• Data to use
———

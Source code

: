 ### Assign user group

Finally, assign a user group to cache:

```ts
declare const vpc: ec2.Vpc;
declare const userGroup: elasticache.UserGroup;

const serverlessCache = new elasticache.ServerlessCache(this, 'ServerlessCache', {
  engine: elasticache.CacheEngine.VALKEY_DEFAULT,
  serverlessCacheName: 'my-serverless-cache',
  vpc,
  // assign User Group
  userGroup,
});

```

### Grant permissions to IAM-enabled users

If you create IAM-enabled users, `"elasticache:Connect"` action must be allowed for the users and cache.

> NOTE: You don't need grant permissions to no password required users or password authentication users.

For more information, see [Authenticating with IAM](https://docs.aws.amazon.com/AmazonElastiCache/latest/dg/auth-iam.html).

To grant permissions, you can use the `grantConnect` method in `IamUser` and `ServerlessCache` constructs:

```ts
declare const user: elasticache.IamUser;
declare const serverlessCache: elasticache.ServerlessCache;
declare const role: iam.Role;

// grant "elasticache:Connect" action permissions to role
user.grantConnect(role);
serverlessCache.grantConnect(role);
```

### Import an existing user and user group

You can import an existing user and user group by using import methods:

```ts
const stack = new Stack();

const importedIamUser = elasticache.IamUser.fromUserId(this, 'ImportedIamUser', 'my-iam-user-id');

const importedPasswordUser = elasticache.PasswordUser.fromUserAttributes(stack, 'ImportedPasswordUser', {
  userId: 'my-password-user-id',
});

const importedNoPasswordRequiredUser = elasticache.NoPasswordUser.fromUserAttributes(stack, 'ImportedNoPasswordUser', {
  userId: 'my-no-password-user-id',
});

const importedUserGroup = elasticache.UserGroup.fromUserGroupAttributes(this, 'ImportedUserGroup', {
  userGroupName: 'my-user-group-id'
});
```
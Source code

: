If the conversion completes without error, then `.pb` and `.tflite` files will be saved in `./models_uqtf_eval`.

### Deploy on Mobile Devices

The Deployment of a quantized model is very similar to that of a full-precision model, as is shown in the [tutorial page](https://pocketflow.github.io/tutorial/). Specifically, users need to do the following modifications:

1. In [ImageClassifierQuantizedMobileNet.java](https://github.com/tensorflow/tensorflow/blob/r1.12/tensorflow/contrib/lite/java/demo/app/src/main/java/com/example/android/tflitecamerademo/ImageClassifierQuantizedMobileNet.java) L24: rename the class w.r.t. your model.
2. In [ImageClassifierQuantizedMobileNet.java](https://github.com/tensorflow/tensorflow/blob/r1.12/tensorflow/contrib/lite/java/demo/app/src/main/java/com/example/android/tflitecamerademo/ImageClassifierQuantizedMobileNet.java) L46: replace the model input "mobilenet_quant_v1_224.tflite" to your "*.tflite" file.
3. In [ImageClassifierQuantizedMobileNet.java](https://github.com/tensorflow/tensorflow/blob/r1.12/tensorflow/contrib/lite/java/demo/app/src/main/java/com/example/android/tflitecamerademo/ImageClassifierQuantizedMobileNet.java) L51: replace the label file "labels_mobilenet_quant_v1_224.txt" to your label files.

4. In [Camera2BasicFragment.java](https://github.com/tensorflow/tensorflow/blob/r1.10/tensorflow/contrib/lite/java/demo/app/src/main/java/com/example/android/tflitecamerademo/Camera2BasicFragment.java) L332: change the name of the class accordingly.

———

• Task brief
Repeat every entry exactly as written above.

• Solution below
Source code

: ### Assign user group

Finally, assign a user group to cache:

```ts
declare const vpc: ec2.Vpc;
declare const userGroup: elasticache.UserGroup;

const serverlessCache = new elasticache.ServerlessCache(this, 'ServerlessCache', {
  engine: elasticache.CacheEngine.VALKEY_DEFAULT,
  serverlessCacheName: 'my-serverless-cache',
  vpc,
  // assign User Group
  userGroup,
});

```

### Grant permissions to IAM-enabled users

If you create IAM-enabled users, `"elasticache:Connect"` action must be allowed for the users and cache.

> NOTE: You don't need grant permissions to no password required users or password authentication users.

For more information, see [Authenticating with IAM](https://docs.aws.amazon.com/AmazonElastiCache/latest/dg/auth-iam.html).

To grant permissions, you can use the `grantConnect` method in `IamUser` and `ServerlessCache` constructs:

```ts
declare const user: elasticache.IamUser;
declare const serverlessCache: elasticache.ServerlessCache;
declare const role: iam.Role;

// grant "elasticache:Connect" action permissions to role
user.grantConnect(role);
serverlessCache.grantConnect(role);
```

### Import an existing user and user group

You can import an existing user and user group by using import methods:

```ts
const stack = new Stack();

const importedIamUser = elasticache.IamUser.fromUserId(this, 'ImportedIamUser', 'my-iam-user-id');

const importedPasswordUser = elasticache.PasswordUser.fromUserAttributes(stack, 'ImportedPasswordUser', {
  userId: 'my-password-user-id',
});

const importedNoPasswordRequiredUser = elasticache.NoPasswordUser.fromUserAttributes(stack, 'ImportedNoPasswordUser', {
  userId: 'my-no-password-user-id',
});

const importedUserGroup = elasticache.UserGroup.fromUserGroupAttributes(this, 'ImportedUserGroup', {
  userGroupName: 'my-user-group-id'
});
```
Source code

:If the conversion completes without error, then `.pb` and `.tflite` files will be saved in `./models_uqtf_eval`.

### Deploy on Mobile Devices

The Deployment of a quantized model is very similar to that of a full-precision model, as is shown in the [tutorial page](https://pocketflow.github.io/tutorial/). Specifically, users need to do the following modifications:

1. In [ImageClassifierQuantizedMobileNet.java](https://github.com/tensorflow/tensorflow/blob/r1.12/tensorflow/contrib/lite/java/demo/app/src/main/java/com/example/android/tflitecamerademo/ImageClassifierQuantizedMobileNet.java) L24: rename the class w.r.t. your model.
2. In [ImageClassifierQuantizedMobileNet.java](https://github.com/tensorflow/tensorflow/blob/r1.12/tensorflow/contrib/lite/java/demo/app/src/main/java/com/example/android/tflitecamerademo/ImageClassifierQuantizedMobileNet.java) L46: replace the model input "mobilenet_quant_v1_224.tflite" to your "*.tflite" file.
3. In [ImageClassifierQuantizedMobileNet.java](https://github.com/tensorflow/tensorflow/blob/r1.12/tensorflow/contrib/lite/java/demo/app/src/main/java/com/example/android/tflitecamerademo/ImageClassifierQuantizedMobileNet.java) L51: replace the label file "labels_mobilenet_quant_v1_224.txt" to your label files.

4. In [Camera2BasicFragment.java](https://github.com/tensorflow/tensorflow/blob/r1.10/tensorflow/contrib/lite/java/demo/app/src/main/java/com/example/android/tflitecamerademo/Camera2BasicFragment.java) L332: change the name of the class accordingly.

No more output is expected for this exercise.